Americans pay an unknowingly high price for guns

Published: August 26, 2012 

One-year old Gordy ran into his parents’ bedroom playing with his older sister. There, the sister found a loaded handgun and within moments, shot her brother in the head, destroying half his brain.

Gordy’s mother now occasionally picks him up from the “home” and returns to her house where he sits, repeatedly playing the same tune on an electronic keyboard — a true story.

Nationally televised shooting tragedies, such as the Tucson, Ariz., killings, Virginia Tech slaughter, Milwaukee slayings, Friday’s homicide in New York and the painful Colorado massacres, are just the tip of the iceberg relative to less-publicized daily shootings of family members, co-workers, neighbors and others.

Most of us are unaware of the appallingly high damage being inflicted with guns. America lost 3,000 people on 9/11. Yet, that is only equal to the number of Americans maimed and killed every 10 days with firearms! Approximately 30,000 people die each year and more than 70,000 are wounded. This tragedy has repeated itself year after year, until the number of lives lost and ruined by gun use dwarfs those who have died in all the wars we’ve ever fought.

Two fallacies of anti-gun control arguments are (1) focusing on criminal behavior to the exclusion of the millions of people who are crippled and killed through other firearm discharges, and (2) ignoring the fact that numerous assailants are “law-abiding citizens” until the moment they start shooting.

After the Virginia Tech massacre, Sean Hannity (Fox News) stated that students should be armed to prevent such mass shootings. His ideology ignores the far greater carnage that would be created from campus suicides, accidental shootings and individual homicides. Moreover, you may have read the Herald’s Tri-City Forum recently regarding the Community Conversation on the Second Amendment.

One of the writers suggested that increasingly restrictive gun laws in England led to more crime. What was not revealed by selective crime statistics, however, is that in England (population 50 million) only a few dozen people are killed by gunshot each year.

There are legitimate uses of guns, but they generally do not cure societal ills. Firearm-related injury is so high among us because we combine excessive gun availability with abnormally high societal problems. A more socially responsible answer to violence is to do what other advanced countries have done: Control guns better and ameliorate the conditions that lead to derangement and societal violence.

Does our Constitution’s Second Amendment grant Americans the right of individual gun ownership?
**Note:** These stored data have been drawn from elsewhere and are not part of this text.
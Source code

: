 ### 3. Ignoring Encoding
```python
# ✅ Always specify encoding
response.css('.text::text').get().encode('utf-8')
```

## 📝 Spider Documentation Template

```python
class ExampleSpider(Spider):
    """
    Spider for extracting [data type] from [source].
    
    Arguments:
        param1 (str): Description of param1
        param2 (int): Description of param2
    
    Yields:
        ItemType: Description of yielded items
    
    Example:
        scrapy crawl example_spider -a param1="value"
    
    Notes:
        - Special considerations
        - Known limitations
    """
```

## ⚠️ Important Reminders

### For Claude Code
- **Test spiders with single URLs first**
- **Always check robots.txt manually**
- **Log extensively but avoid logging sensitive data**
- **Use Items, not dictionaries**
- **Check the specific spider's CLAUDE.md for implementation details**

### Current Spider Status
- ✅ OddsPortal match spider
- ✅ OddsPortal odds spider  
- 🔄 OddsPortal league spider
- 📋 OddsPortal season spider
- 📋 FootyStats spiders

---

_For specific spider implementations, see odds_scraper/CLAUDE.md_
A slim majority (5-4) of Supreme Court justices, those who also ruled corporations are equivalent to people, argues that it does. Other judges disagree. The Second Amendment: A well-regulated militia, being necessary to the security of a free state, the right of the people to keep and bear arms, shall not be infringed.

The introductory clauses lead many people to conclude the intent was to allow states to maintain an armed militia (today’s National Guard). Interpretation of the amendment, therefore, is more a matter of ideological emphasis and bias than statement of obvious fact.
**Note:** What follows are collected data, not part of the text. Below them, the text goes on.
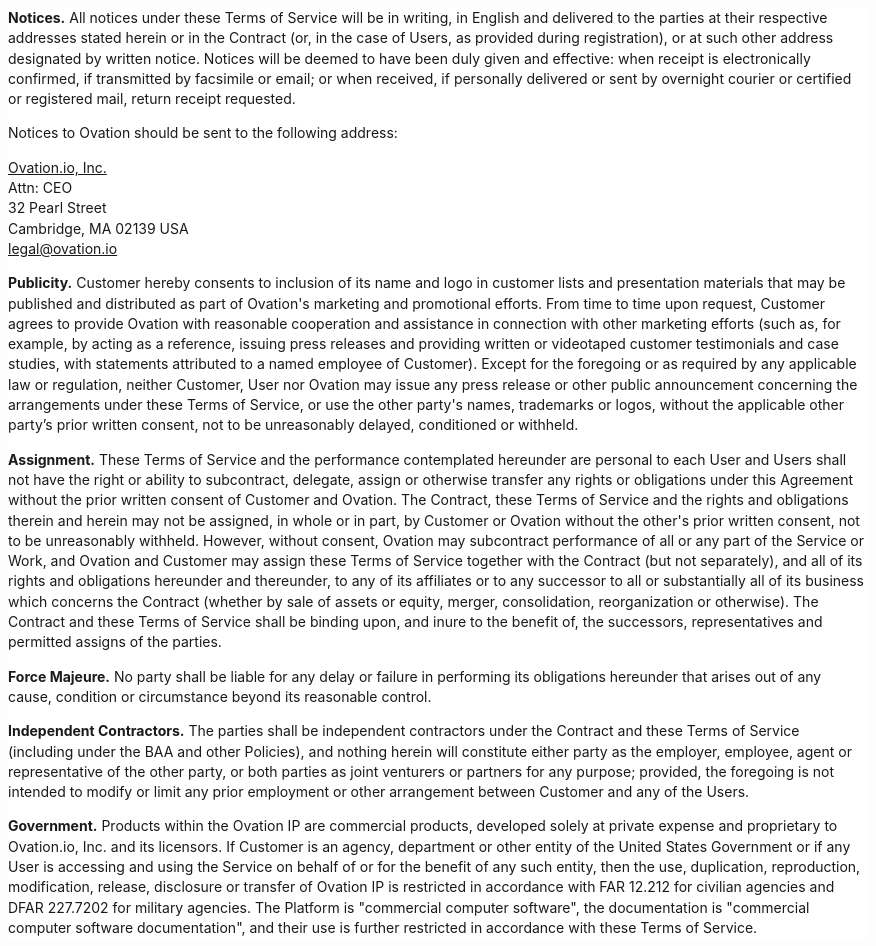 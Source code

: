**Notices.**  All notices under these Terms of Service will be in writing, in English and delivered to the parties at their respective addresses stated herein or in the Contract (or, in the case of Users, as provided during registration), or at such other address designated by written notice.  Notices will be deemed to have been duly given and effective:  when receipt is electronically confirmed, if transmitted by facsimile or email; or when received, if personally delivered or sent by overnight courier or certified or registered mail, return receipt requested.

Notices to Ovation should be sent to the following address:

  [Ovation.io, Inc.](https://www.ovation.io)<br/>
  Attn: CEO<br/>
  32 Pearl Street<br/>
  Cambridge, MA 02139 USA<br/>
  legal@ovation.io<br/>

**Publicity.**  Customer hereby consents to inclusion of its name and logo in customer lists and presentation materials that may be published and distributed as part of Ovation's marketing and promotional efforts.  From time to time upon request, Customer agrees to provide Ovation with reasonable cooperation and assistance in connection with other marketing efforts (such as, for example, by acting as a reference, issuing press releases and providing written or videotaped customer testimonials and case studies, with statements attributed to a named employee of Customer).  Except for the foregoing or as required by any applicable law or regulation, neither Customer, User nor Ovation may issue any press release or other public announcement concerning the arrangements under these Terms of Service, or use the other party's names, trademarks or logos, without the applicable other party’s prior written consent, not to be unreasonably delayed, conditioned or withheld.

**Assignment.**  These Terms of Service and the performance contemplated hereunder are personal to each User and Users shall not have the right or ability to subcontract, delegate, assign or otherwise transfer any rights or obligations under this Agreement without the prior written consent of Customer and Ovation.  The Contract, these Terms of Service and the rights and obligations therein and herein may not be assigned, in whole or in part, by Customer or Ovation without the other's prior written consent, not to be unreasonably withheld.  However, without consent, Ovation may subcontract performance of all or any part of the Service or Work, and Ovation and Customer may assign these Terms of Service together with the Contract (but not separately), and all of its rights and obligations hereunder and thereunder, to any of its affiliates or to any successor to all or substantially all of its business which concerns the Contract (whether by sale of assets or equity, merger, consolidation, reorganization or otherwise).  The Contract and these Terms of Service shall be binding upon, and inure to the benefit of, the successors, representatives and permitted assigns of the parties.

**Force Majeure.**  No party shall be liable for any delay or failure in performing its obligations hereunder that arises out of any cause, condition or circumstance beyond its reasonable control.

**Independent Contractors.**  The parties shall be independent contractors under the Contract and these Terms of Service (including under the BAA and other Policies), and nothing herein will constitute either party as the employer, employee, agent or representative of the other party, or both parties as joint venturers or partners for any purpose; provided, the foregoing is not intended to modify or limit any prior employment or other arrangement between Customer and any of the Users.

**Government.**  Products within the Ovation IP are commercial products, developed solely at private expense and proprietary to Ovation.io, Inc. and its licensors.  If Customer is an agency, department or other entity of the United States Government or if any User is accessing and using the Service on behalf of or for the benefit of any such entity, then the use, duplication, reproduction, modification, release, disclosure or transfer of Ovation IP is restricted in accordance with FAR 12.212 for civilian agencies and DFAR 227.7202 for military agencies.  The Platform is "commercial computer software", the documentation is "commercial computer software documentation", and their use is further restricted in accordance with these Terms of Service.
Moreover, let’s focus on the essence of the Constitution itself. The Constitution’s often-ignored Preamble establishes the purpose and meaning of the entire document and therefore the foundation of our nation: We the people of the United State, in order to form a more perfect union, establish justice, insure domestic tranquility, provide for the common defense, promote the general welfare, and secure the blessing of liberty to ourselves and our posterity, do ordain and establish this Constitution for the United States of America.
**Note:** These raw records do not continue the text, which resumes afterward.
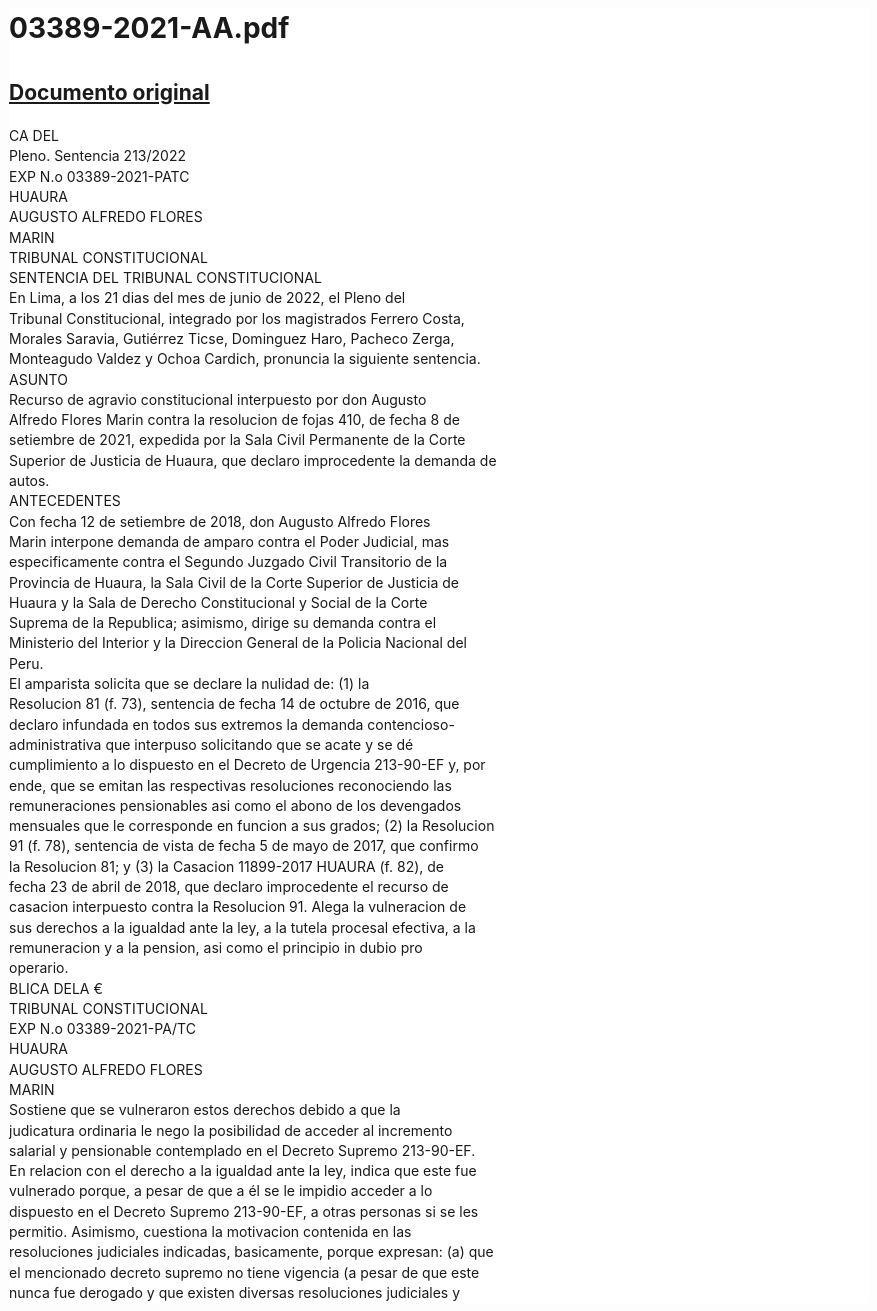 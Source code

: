 
03389-2021-AA.pdf
=================
  
[Documento original](https://tc.gob.pe/jurisprudencia/2022/03389-2021-AA.pdf)  
---  
CA DEL  
Pleno. Sentencia 213/2022  
EXP N.o 03389-2021-PATC  
HUAURA  
AUGUSTO ALFREDO FLORES  
MARIN  
TRIBUNAL CONSTITUCIONAL  
SENTENCIA DEL TRIBUNAL CONSTITUCIONAL  
En Lima, a los 21 dias del mes de junio de 2022, el Pleno del  
Tribunal Constitucional, integrado por los magistrados Ferrero Costa,  
Morales Saravia, Gutiérrez Ticse, Dominguez Haro, Pacheco Zerga,  
Monteagudo Valdez y Ochoa Cardich, pronuncia la siguiente sentencia.  
ASUNTO  
Recurso de agravio constitucional interpuesto por don Augusto  
Alfredo Flores Marin contra la resolucion de fojas 410, de fecha 8 de  
setiembre de 2021, expedida por la Sala Civil Permanente de la Corte  
Superior de Justicia de Huaura, que declaro improcedente la demanda de  
autos.  
ANTECEDENTES  
Con fecha 12 de setiembre de 2018, don Augusto Alfredo Flores  
Marin interpone demanda de amparo contra el Poder Judicial, mas  
especificamente contra el Segundo Juzgado Civil Transitorio de la  
Provincia de Huaura, la Sala Civil de la Corte Superior de Justicia de  
Huaura y la Sala de Derecho Constitucional y Social de la Corte  
Suprema de la Republica; asimismo, dirige su demanda contra el  
Ministerio del Interior y la Direccion General de la Policia Nacional del  
Peru.  
El amparista solicita que se declare la nulidad de: (1) la  
Resolucion 81 (f. 73), sentencia de fecha 14 de octubre de 2016, que  
declaro infundada en todos sus extremos la demanda contencioso-  
administrativa que interpuso solicitando que se acate y se dé  
cumplimiento a lo dispuesto en el Decreto de Urgencia 213-90-EF y, por  
ende, que se emitan las respectivas resoluciones reconociendo las  
remuneraciones pensionables asi como el abono de los devengados  
mensuales que le corresponde en funcion a sus grados; (2) la Resolucion  
91 (f. 78), sentencia de vista de fecha 5 de mayo de 2017, que confirmo  
la Resolucion 81; y (3) la Casacion 11899-2017 HUAURA (f. 82), de  
fecha 23 de abril de 2018, que declaro improcedente el recurso de  
casacion interpuesto contra la Resolucion 91. Alega la vulneracion de  
sus derechos a la igualdad ante la ley, a la tutela procesal efectiva, a la  
remuneracion y a la pension, asi como el principio in dubio pro  
operario.  
BLICA DELA €  
TRIBUNAL CONSTITUCIONAL  
EXP N.o 03389-2021-PA/TC  
HUAURA  
AUGUSTO ALFREDO FLORES  
MARIN  
Sostiene que se vulneraron estos derechos debido a que la  
judicatura ordinaria le nego la posibilidad de acceder al incremento  
salarial y pensionable contemplado en el Decreto Supremo 213-90-EF.  
En relacion con el derecho a la igualdad ante la ley, indica que este fue  
vulnerado porque, a pesar de que a él se le impidio acceder a lo  
dispuesto en el Decreto Supremo 213-90-EF, a otras personas si se les  
permitio. Asimismo, cuestiona la motivacion contenida en las  
resoluciones judiciales indicadas, basicamente, porque expresan: (a) que  
el mencionado decreto supremo no tiene vigencia (a pesar de que este  
nunca fue derogado y que existen diversas resoluciones judiciales y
The squeeze of a trigger too frequently robs people of tranquility, welfare, liberty (which you cannot enjoy if you’re dead), and achieving a more perfect union. Shouldn’t these goals be considered when interpreting the remainder of the Constitution? But even if individual gun ownership is now considered a right, that doesn’t mean we have to forever live with eight children being killed by gunshots each day. One solution is to elect politicians who will enforce existing gun regulations, make better laws (particularly concerning sales of semi-automatic weapons), and appoint different judges. Gun advocates have created a self-fulfilling prophecy concerning the apparent futility of gun control. The more guns exist in our society, the more their statement about criminals being able to obtain guns becomes true. NRA-type organizations and ideologies helped to create this deleterious situation to which they now argue guns are the solution. See how it works? Greater awareness is needed on this issue. With a gun in the house, the odds of kith or kin being shot are much higher than successfully fending off an intruder. Similarly, it would be uncommon that someone would unholster their sidearm at the scene of a chaotic mass shooting and slay the assailant. Nor will guns defend us from tyranny, given plutocracy already has thwarted the Constitution and taken the country without a single shot being fired.

We have created a tragedy that is far worse than war or foreign terrorism. By the end of this century, another 10 million Americans will be killed or wounded via firearms. Where is our humanity? If more citizens had supported meaningful gun control 50 years ago, we’d have far less suffering today. Gordy never had his say. Mark Mansperger is an assistant professor of anthropology and world civilizations at Washington State University Tri-Cities. His research includes cultural ecology, development and international economics.